Talking fashion technology has become a largely consumer oriented dialogue. Wearables, customer experience, personalization, are all buzzwords that come up across topics and up and down market. Fashion and Tech (from both sides) are wrapped up in being of-the-moment, which takes away from the efforts put towards long-term change and realignment. So many of the more deep-rooted operational issues remain un-discussed and unchanged while we endlessly discuss the newest round of wearable devices that will be abandoned in turn.

Deep change takes more capital risk, and more bottom-up operational auditing. But when presented with an opportunity like this moment of flux in the fashion industry, those are the changes that reap the most benefit. We should all take the long-view. 

So many of the press-oriented conversation pieces begin to feel like anecdotes for brands to become part of the discussion and to say they were among the first. The short-term gains experienced by certain brands are becoming too common for any brand to really stand out, but others are still wanting to participate for fear of being left behind.

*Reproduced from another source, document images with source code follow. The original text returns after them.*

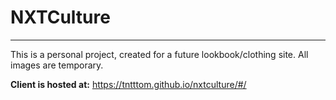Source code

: # NXTCulture
---

This is a personal project, created for a future lookbook/clothing site. All images are temporary.

**Client is hosted at:** https://tntttom.github.io/nxtculture/#/
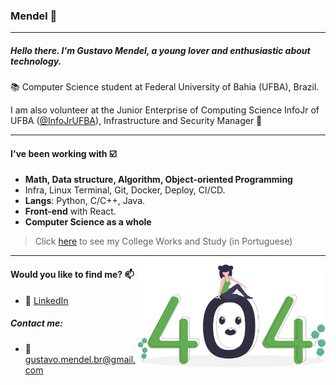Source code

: ### Mendel :dizzy:
---

##### Hello there. I'm Gustavo Mendel, a young lover and enthusiastic about technology. 

:books: Computer Science student at Federal University of Bahia (UFBA), Brazil. 

I am also volunteer at the Junior Enterprise of Computing Science InfoJr of UFBA ([@InfoJrUFBA](https://github.com/InfoJrUFBA)), Infrastructure and Security Manager :green_heart:

---

#### I've been working with :ballot_box_with_check:

- **Math, Data structure, Algorithm, Object-oriented Programming**
- Infra, Linux Terminal, Git, Docker, Deploy, CI/CD.
- **Langs**: Python, C/C++, Java.
- **Front-end** with React.
- **Computer Science as a whole** 
> Click [here](https://github.com/gustavo-mendel/meus-projetos-da-faculdade) to see my College Works and Study (in Portuguese)

---

<img src="404.svg" width="300" align="right">

#### Would you like to find me? 📫

- :link: [LinkedIn](https://www.linkedin.com/in/gustavo-mendel)

##### Contact me:
- :email: gustavo.mendel.br@gmail.com
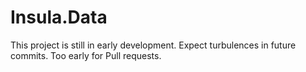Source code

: Insula.Data
===========
This project is still in early development. Expect turbulences in future commits. Too early for Pull requests.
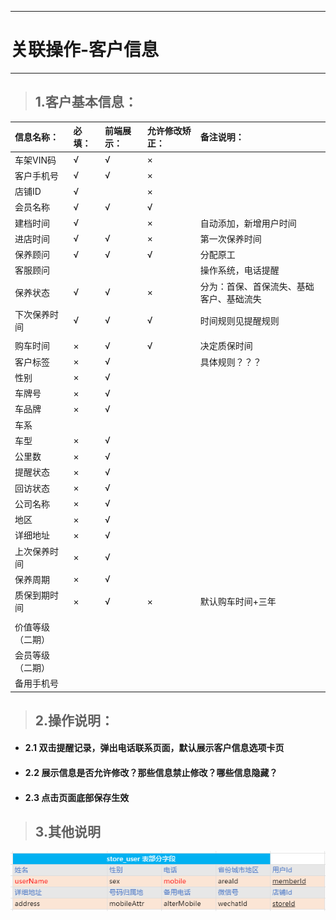 
---

# 关联操作-客户信息

---

> ## 1.客户基本信息：

| **信息名称：** | **必填：** | **前端展示：** | **允许修改矫正：** | **备注说明：** |
| :--- | :--- | :--- | :--- | :--- |
| 车架VIN码 | √ | √ | × |  |
| 客户手机号 | √ | √ | × |  |
| 店铺ID | √ |  | × |  |
| 会员名称 | √ | √ | √ |  |
| 建档时间 | √ |  | × | 自动添加，新增用户时间 |
| 进店时间 | √ | √ | × | 第一次保养时间 |
| 保养顾问 | √ | √ | √ | 分配原工 |
| 客服顾问 |  |  |  | 操作系统，电话提醒 |
| 保养状态 | √ | √ | × | 分为：首保、首保流失、基础客户、基础流失 |
| 下次保养时间 | √ | √ | √ | 时间规则见提醒规则 |
|  |  |  |  |  |
| 购车时间 | × | √ | √ | 决定质保时间 |
| 客户标签 | × | √ |  | 具体规则？？？ |
| 性别 | × | √ |  |  |
| 车牌号 | × | √ |  |  |
| 车品牌 | × | √ |  |  |
| 车系 |  |  |  |  |
| 车型 | × | √ |  |  |
| 公里数 | × | √ |  |  |
| 提醒状态 | × | √ |  |  |
| 回访状态 | × | √ |  |  |
| 公司名称 | × | √ |  |  |
| 地区 | × | √ |  |  |
| 详细地址 | × | √ |  |  |
| 上次保养时间 | × | √ |  |  |
| 保养周期 | × | √ |  |  |
| 质保到期时间 | × | √ | × | 默认购车时间+三年 |
|  |  |  |  |  |
| 价值等级（二期） |  |  |  |  |
| 会员等级（二期） |  |  |  |  |
| 备用手机号 |  |  |  |  |

> ## 2.操作说明：

* #### 2.1 双击提醒记录，弹出电话联系页面，默认展示客户信息选项卡页
* #### 2.2 展示信息是否允许修改？那些信息禁止修改？哪些信息隐藏？
* #### 2.3 点击页面底部保存生效

> ## 3.其他说明

![](/assets/import.png)

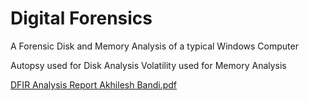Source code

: # Digital Forensics
A Forensic Disk and Memory Analysis of a typical Windows Computer

Autopsy used for Disk Analysis 
Volatility used for Memory Analysis


[DFIR Analysis Report Akhilesh Bandi.pdf](https://github.com/akhileshbandi/DFIR/files/9606182/DFIR.Akhilesh.Bandi.pdf)
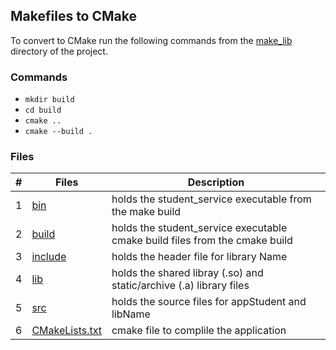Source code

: ## Makefiles to CMake

To convert to CMake run the following commands from the [make_lib](../make_lib) directory of the project.

### Commands 

- `mkdir build`
- `cd build`
- `cmake ..`
- `cmake --build .`

### Files

|   #   | Files                            | Description                                                                |
| :---: | -------------------------------- |----------------------------------------------------------------------------|
|   1   | [bin](bin)                       | holds the student_service executable from the make build                   |
|   2   | [build](build)                   | holds the student_service executable cmake build files from the cmake build|
|   3   | [include](include)               | holds the header file for library Name                                     |
|   4   | [lib](lib)                       | holds the shared libray (.so) and static/archive (.a) library files        |
|   5   | [src](src)                       | holds the source files for appStudent and libName                          |
|   6   | [CMakeLists.txt](CMakeLists.txt) | cmake file to complile the application                                     |

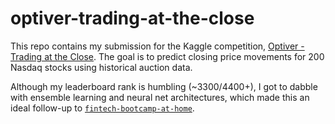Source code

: # optiver-trading-at-the-close
This repo contains my submission for the Kaggle competition, [Optiver - Trading at the Close](https://www.kaggle.com/competitions/optiver-trading-at-the-close/overview). The goal is to predict closing price movements for 200 Nasdaq stocks using historical auction data.

Although my leaderboard rank is humbling (~3300/4400+), I got to dabble with ensemble learning and neural net architectures, which made this an ideal follow-up to [`fintech-bootcamp-at-home`](https://github.com/whitgroves/fintech-bootcamp-at-home).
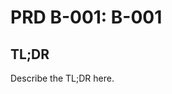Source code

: # PRD B-001: B-001
<!-- BACKLOG_ID: B-001 -->
<!-- FILE_TYPE: prd -->
<!-- SLUG: B-001 -->
<!-- ROADMAP_REFERENCE: 000_core/004_development-roadmap.md -->



## TL;DR

Describe the TL;DR here.
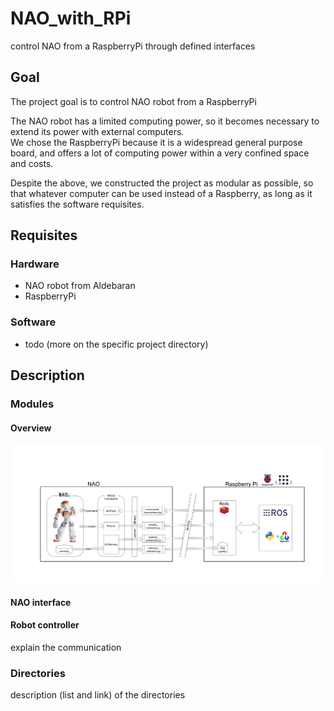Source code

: # NAO_with_RPi
control NAO from a RaspberryPi through defined interfaces

## Goal
The project goal is to control NAO robot from a RaspberryPi

The NAO robot has a limited computing power,
so it becomes necessary to extend its power with external computers.  
We chose the RaspberryPi because it is a widespread general purpose board,
and offers a lot of computing power within a very confined space and costs.  

Despite the above, we constructed the project as modular as possible,
so that whatever computer can be used instead of a Raspberry,
as long as it satisfies the software requisites.

## Requisites

### Hardware
* NAO robot from Aldebaran
* RaspberryPi

### Software
* todo
(more on the specific project directory)


## Description

### Modules

#### Overview
![mudules image](docs/assets/mudules.png "Modules Overview")


#### NAO interface

#### Robot controller

explain the communication

### Directories
description (list and link) of the directories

With all the transient and already outdated efforts we’ve seen in Fashion & Tech, it is that much more exciting when an idea or a project truly bringing us forward.

A couple of these bright moments occurred at the recent Decoded Fashion Summit in New York City, attended by an ever growing mix of fashion, business, and tech decision makers and innovators.

In a “fireside chat” with Symphony Commerce, a service for outsourcing certain infrastructure needs to get companies through their growing pains, the conversation shifted from product to back end. How can scaling business in fashion and retail make the leap in revenue growth without equally increasing their overhead? What does it look like when a five-person startup has the efficiency of a Yoox or an Amazon? These are the questions that lead to growth in an industry that needs to learn new ways of scaling while remaining agile.

 

Some examples of rock stars in the fashion and tech space growing their operations by scaling out their user experience are Rent the Runway and Rebecca Minkoff. Rent the Runway launched their subscription service which founder Jennifer Hoffman sees as her dream closet, constantly rotating. “Imagine there is a trap door in the back of your closet,” she suggested. “And it leads directly into the Rent The Runway warehouse.” The RTR philosophy of smarter consumption is also one of their great assets. It provides a compass for their business growth, and gives their customers a conscious alternative to fast fashion.

 

Image from the WSJ 

Image from the WSJ 

Rebecca Minkoff’s new retail location might be brick and mortar, but there is so much embedded tech that the segue from online to off becomes seamless, to their benefit and the customer’s. They have the advantage of having participated, with great foresight, in the Fashion & Tech dialogue from the beginning, giving them the knowledge and the access to partnerships that made the dream of this store to a reality. Uri Minkoff, CEO, spoke passionately about the choices they made in building their brand’s retail embodiment. They key moments they looked at started with the moment of entry, through to discovery, the approach and interaction with the stylist, lighting, fitting rooms, the checkout, and even getting into post-visit follow up.

When we think of fashion, we obviously think of product. These examples speak to the fact that technology can really enable us to reimagine not only our products and our sales strategies but also our systems. As brands and business we should be thinking about infrastructure and logistics, becoming better and more efficient within our own walls. This will inevitably align with an improved experience for our customers. And this is a place where technology can certainly enable change within fashion companies, most notably amongst startups who are still nimble and who rely more on experimentation than big data to inform their decisions. 

While certain tech tools, including the media buzz generated by being aligned with tech, are enabling companies to make short-term gains, it is the companies that are looking at the long view who will get the most out of this mergence of Fashion and technology.